This week, the Santa Barbara community mourns the young people killed in the Isla Vista shooting five years ago. Like so many shootings, this deadly attack could have been prevented.
Gun violence is a deeply personal issue for both of us. Senator Feinstein, while a member of the San Francisco Board of Supervisors, discovered her colleague Harvey Milk, after he had been shot by another supervisor. Congressmember Carbajal, at age 12, found his older sister’s body after she took her own life using a firearm.
We understand through our own experiences that there can be warning signs before someone uses a gun to harm themselves or someone else. In the Isla Vista shooting, the gunman had shown signs he was going to commit violence.
In the weeks and months leading up to the massacre, the gunman’s mother warned local law enforcement about his desire to kill those around him. He posted disturbing videos on social media, drafted a 140-page manifesto planning his deadly attack, and spent months stockpiling more than $2,000 worth of firearms and ammunition.
Despite that disturbing behavior, his family and law enforcement were powerless to keep a gun out of his hands.
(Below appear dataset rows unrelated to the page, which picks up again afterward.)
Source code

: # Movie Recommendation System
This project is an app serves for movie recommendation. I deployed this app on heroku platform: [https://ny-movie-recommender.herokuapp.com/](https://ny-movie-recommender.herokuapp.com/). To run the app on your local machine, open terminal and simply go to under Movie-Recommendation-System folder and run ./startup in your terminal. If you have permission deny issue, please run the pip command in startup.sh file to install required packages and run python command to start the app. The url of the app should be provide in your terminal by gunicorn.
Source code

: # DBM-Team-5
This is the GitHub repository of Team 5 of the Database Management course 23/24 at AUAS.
Following the shooting, California passed a law that allows family members and law enforcement to ask a judge for an extreme-risk protection order, a temporary order to block dangerous individuals from purchasing a gun for 21 days and to remove any weapons they already possess. After the initial 21 days, there’s a second court hearing to determine whether the judge’s order should be extended for up to a year.
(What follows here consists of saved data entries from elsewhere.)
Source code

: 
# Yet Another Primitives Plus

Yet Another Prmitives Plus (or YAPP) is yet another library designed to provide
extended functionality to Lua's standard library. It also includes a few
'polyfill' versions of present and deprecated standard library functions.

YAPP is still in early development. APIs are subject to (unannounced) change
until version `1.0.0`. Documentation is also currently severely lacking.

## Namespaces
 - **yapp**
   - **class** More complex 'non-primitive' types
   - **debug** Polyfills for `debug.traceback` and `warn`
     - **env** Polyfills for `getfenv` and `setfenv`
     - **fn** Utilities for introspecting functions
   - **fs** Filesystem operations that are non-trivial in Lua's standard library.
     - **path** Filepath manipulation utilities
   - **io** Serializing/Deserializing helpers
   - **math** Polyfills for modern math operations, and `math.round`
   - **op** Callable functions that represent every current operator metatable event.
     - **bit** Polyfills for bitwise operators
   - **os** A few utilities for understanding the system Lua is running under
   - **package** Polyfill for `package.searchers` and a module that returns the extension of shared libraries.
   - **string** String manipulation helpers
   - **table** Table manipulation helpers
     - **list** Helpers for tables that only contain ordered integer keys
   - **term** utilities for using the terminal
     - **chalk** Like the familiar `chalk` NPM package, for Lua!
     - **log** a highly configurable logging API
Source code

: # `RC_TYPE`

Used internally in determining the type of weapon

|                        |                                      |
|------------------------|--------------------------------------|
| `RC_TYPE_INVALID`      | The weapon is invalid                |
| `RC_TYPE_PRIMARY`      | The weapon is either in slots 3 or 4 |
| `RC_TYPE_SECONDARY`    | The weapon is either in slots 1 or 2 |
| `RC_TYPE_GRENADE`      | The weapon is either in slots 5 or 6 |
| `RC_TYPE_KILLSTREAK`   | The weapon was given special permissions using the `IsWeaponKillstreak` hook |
This isn’t a new idea. Federal law already has nine categories that prevent someone from obtaining a gun, including people convicted of a felony, committed to a mental-health institution, or battling drug addiction.
But current law in many states doesn’t provide any way to prevent people who show violent and disturbing behavior from buying a gun before they act.
Think about that. Even if you know a loved one is considering violence, you would have to wait for that violent act to occur before the judicial process would allow law enforcement to temporarily remove their guns. That makes no sense.
Similarly, the law doesn’t stop someone who has been abusing his or her partner from buying a gun, unless there has been a previous domestic-violence conviction.
Simply put, there is still no nationwide tool that would allow law enforcement and the courts to prevent tragedies like Isla Vista.
Congress must fix that.
That’s why we introduced the bipartisan Extreme Risk Protection Order Act, legislation that would give family members the tools necessary to keep guns out of the hands of dangerous people.
Our bill would help states enact laws so that family members could go to court and ask a judge to prevent someone who is clearly violent or intent on committing violence from buying or having a gun. It would provide a safety measure for our homes, schools, and communities, while ensuring due-process rights are protected.
California’s law has shown that extreme protection orders work. After the law was enacted, San Diego’s city attorney obtained 100 of these orders against people exhibiting a range of violent and threatening behavior, from domestic violence to stalking to threats on social media. Here in Santa Barbara, the county has issued another 21.
Those extreme protection orders recovered 169 guns, including 16 assault rifles. In one case, law enforcement seized a cache of 56 guns, explosives, and 75,000 rounds of ammunition.
Unfortunately, only a handful of states have similar laws in place. In most states, families are essentially powerless if they fear their loved ones are going to hurt themselves or others with a gun.
Using the California law as model, the Extreme Risk Protection Order Act would provide all states with the same protections — a measure that even the National Rifle Association has recently supported.
There is overwhelming public support for many commonsense gun-safety proposals like banning bump stocks, ensuring suspected terrorists cannot buy guns, and requiring universal background checks. In fact, in the last election, many pro-gun-safety candidates won big in traditionally Republican districts, including seven in California.
But even as we debate big ideas to stop gun violence, including a ban on assault weapons, small steps like a nationwide system of extreme risk protection orders would save lives.
This is a sensible way for Congress to make a significant change, and we hope our Republican colleagues will join us in the effort.